The game works on anticipation. Players who don't look ahead and work out where they and the ball need to be to meet a potential running line of a target will not be very successful.

Better players can play in a larger box. This will test anticipation skills further, as well as communication, footwork and passing.

Decision making drills

As in the picture, set up two channels for your centres (12 and 13) to run through following a pass from the 10.
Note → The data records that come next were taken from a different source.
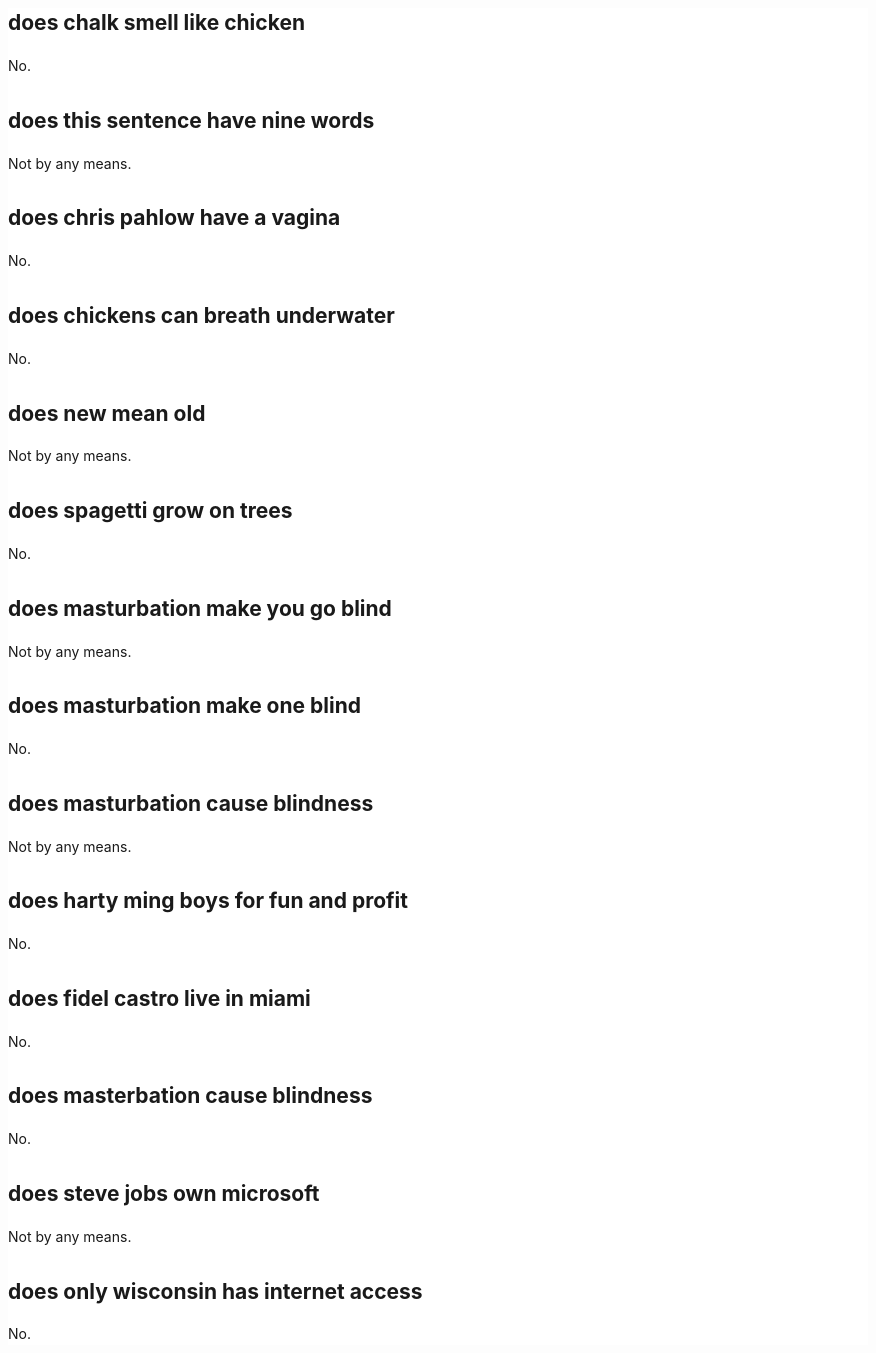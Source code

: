 ## does chalk smell like chicken
No.

## does this sentence have nine words
Not by any means.

## does chris pahlow have a vagina
No.

## does chickens can breath underwater
No.

## does new mean old
Not by any means.

## does spagetti grow on trees
No.

## does masturbation make you go blind
Not by any means.

## does masturbation make one blind
No.

## does masturbation cause blindness
Not by any means.

## does harty ming boys for fun and profit
No.

## does fidel castro live in miami
No.

## does masterbation cause blindness
No.

## does steve jobs own microsoft
Not by any means.

## does only wisconsin has internet access
No.
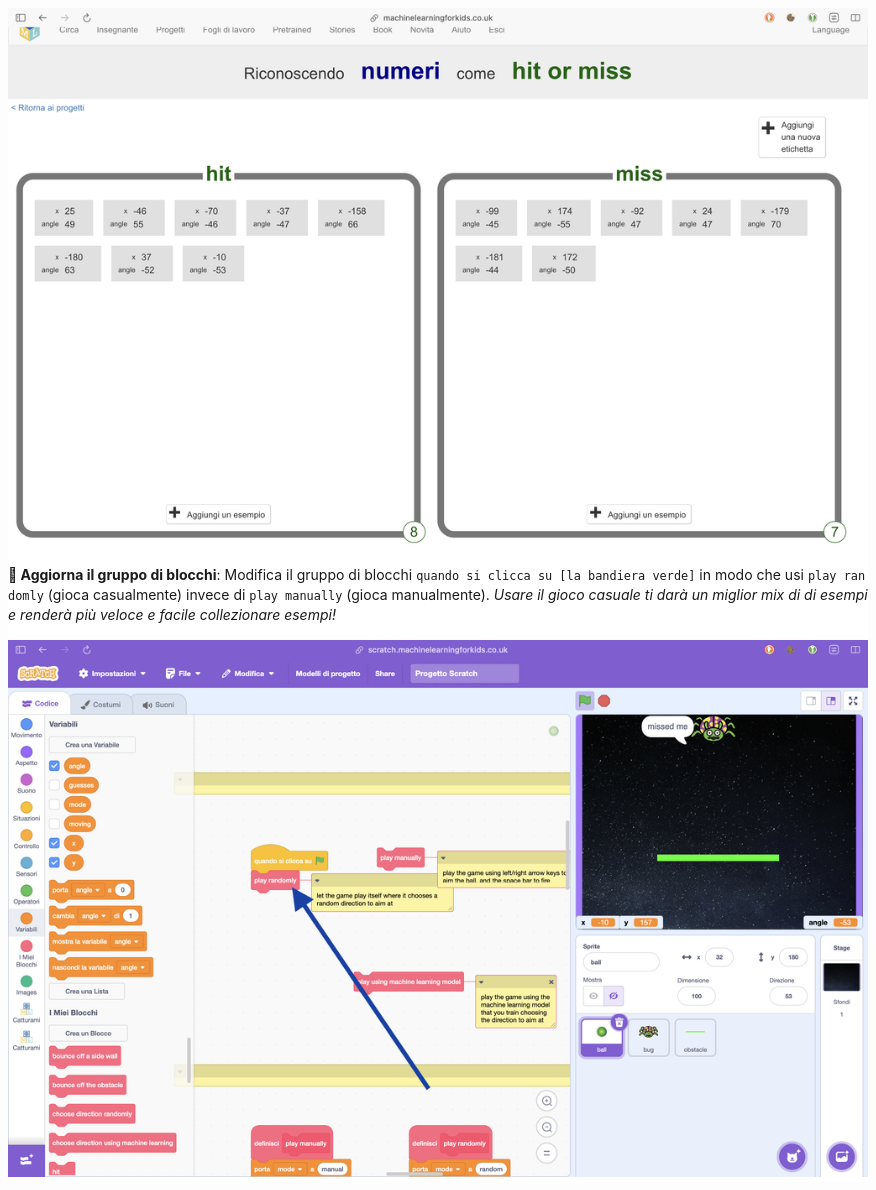 ![Screenshot](assets/16.png)

**🔄 Aggiorna il gruppo di blocchi**: Modifica il gruppo di blocchi `quando si clicca su [la bandiera verde]` in modo che usi `play randomly` (gioca casualmente) invece di `play manually` (gioca manualmente). 
*Usare il gioco casuale ti darà un miglior mix di di esempi e renderà più veloce e facile collezionare esempi!*

![Screenshot](assets/17.png)

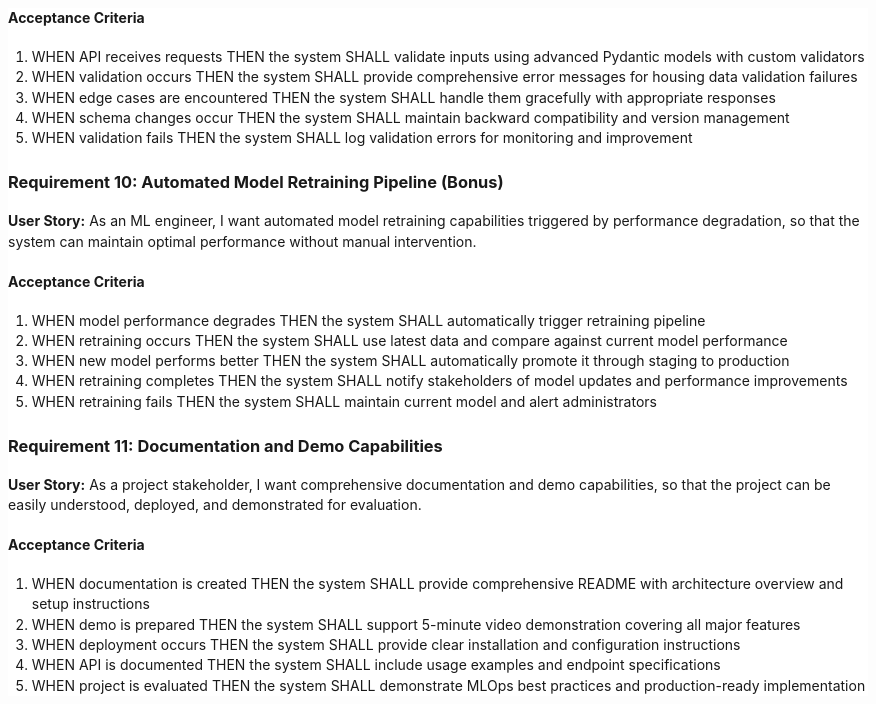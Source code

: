 #### Acceptance Criteria

1. WHEN API receives requests THEN the system SHALL validate inputs using advanced Pydantic models with custom validators
2. WHEN validation occurs THEN the system SHALL provide comprehensive error messages for housing data validation failures
3. WHEN edge cases are encountered THEN the system SHALL handle them gracefully with appropriate responses
4. WHEN schema changes occur THEN the system SHALL maintain backward compatibility and version management
5. WHEN validation fails THEN the system SHALL log validation errors for monitoring and improvement

### Requirement 10: Automated Model Retraining Pipeline (Bonus)

**User Story:** As an ML engineer, I want automated model retraining capabilities triggered by performance degradation, so that the system can maintain optimal performance without manual intervention.

#### Acceptance Criteria

1. WHEN model performance degrades THEN the system SHALL automatically trigger retraining pipeline
2. WHEN retraining occurs THEN the system SHALL use latest data and compare against current model performance
3. WHEN new model performs better THEN the system SHALL automatically promote it through staging to production
4. WHEN retraining completes THEN the system SHALL notify stakeholders of model updates and performance improvements
5. WHEN retraining fails THEN the system SHALL maintain current model and alert administrators

### Requirement 11: Documentation and Demo Capabilities

**User Story:** As a project stakeholder, I want comprehensive documentation and demo capabilities, so that the project can be easily understood, deployed, and demonstrated for evaluation.

#### Acceptance Criteria

1. WHEN documentation is created THEN the system SHALL provide comprehensive README with architecture overview and setup instructions
2. WHEN demo is prepared THEN the system SHALL support 5-minute video demonstration covering all major features
3. WHEN deployment occurs THEN the system SHALL provide clear installation and configuration instructions
4. WHEN API is documented THEN the system SHALL include usage examples and endpoint specifications
5. WHEN project is evaluated THEN the system SHALL demonstrate MLOps best practices and production-ready implementation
rugby drill to improve midfield decision making skills

  • Crucially, start the rugby drill with a pass from 9. This is essential because the triggers to start running come from the first pass.
  • The 10 should not tell the players whom he is going to pass to, though. This promotes good alignment and awareness.
  • Allow the 12 to pass onto 13 if he wants. Also, encourage 12 and 13 to run different angles.

Develop the rugby drill

  • Add two defenders. One to pressurise 10, the other to run into the channel of either 12 or 13. The 10 now has to assess what's in front of him and deliver a pass to the player in space.
  • Increase or reduce the distances that the defence comes up from. After all, in a match the defence won't always be in your team's space quickly, and sometimes they may arrive from an offside position.
  • As another part of the process, don't let either 12 or 13 call for the ball. Let 10 recognise the space himself and pass into the expected path of the player.

Building a different game picture

In the last part of this session, change the angle of the defenders' approach. Instead of coming straight forward, they drift – one as if from the back of a ruck, the other into the centres.

I use cones to help with the starting and "turning" points of the defenders, but they ultimately need to read the movements just as well as the attackers.